On the basis of a focused history and physical examination with a comfortably full bladder, the diagnosis of SUI is fairly straightforward in the index patient. The sine–qua–non for a definitive diagnosis is for the examiner to witness involuntary urine loss from the urethral meatus coincident with increased abdominal pressure (positive stress test) such as those occurring during coughing and straining; a standing position may facilitate the diagnosis. Once the increase in abdominal pressure has subsided, flow through the urethra should subside. Rarely, one may witness urine loss after increases in intra–abdominal pressure. In this scenario, one should suspect that the incontinence is, at least in part, due to an abnormal detrusor contraction (stress– induced detrusor overactivity).

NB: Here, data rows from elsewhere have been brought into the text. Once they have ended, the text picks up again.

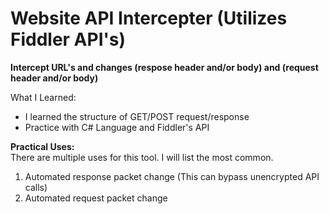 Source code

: # Website API Intercepter (Utilizes Fiddler API's)
**Intercept URL's and changes (respose header and/or body) and (request header and/or body)**  

What I Learned:  
- I learned the structure of GET/POST request/response  
- Practice with C# Language and Fiddler's API

**Practical Uses:**  
There are multiple uses for this tool. I will list the most common.  
1. Automated response packet change (This can bypass unencrypted API calls)  
2. Automated request packet change

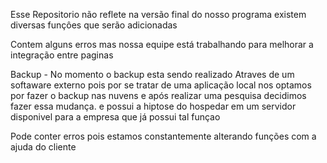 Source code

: Esse Repositorio não reflete  na versão final do nosso programa existem diversas funçôes que serão adicionadas

Contem alguns erros mas nossa equipe está trabalhando para melhorar a integração entre paginas 

Backup - No momento o backup esta sendo realizado Atraves de um softaware externo pois por se tratar de uma aplicação local nos optamos por fazer o backup nas nuvens e após realizar uma pesquisa decidimos fazer essa mudança. e possui  a hiptose do hospedar em um servidor disponivel para a empresa que já possui tal funçao

Pode conter erros pois estamos constantemente alterando funções com a ajuda do cliente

To assess differential diagnosis and comorbidities

The differential diagnosis of stress incontinence includes detrusor overactivity, low bladder compliance, overflow incontinence, stress–induced detrusor overactivity, urethral diverticulum, urinary fistula and ectopic ureter. Overflow incontinence is a clinical diagnosis, whereas detrusor overactivity, low bladder compliance, and stress–induced detrusor overactivity are essentially urodynamic diagnoses while urethral diverticulum and urinary fistula can be sometimes be confirmed on the basis of history and exam but may in some instances require urinary tract imaging or other procedures for confirmation. Various imaging techniques for urethral diverticula may be used. Urinary fistula and ectopic ureter may be diagnosed by examination, cystoscopy and upper and lower urinary tract imaging.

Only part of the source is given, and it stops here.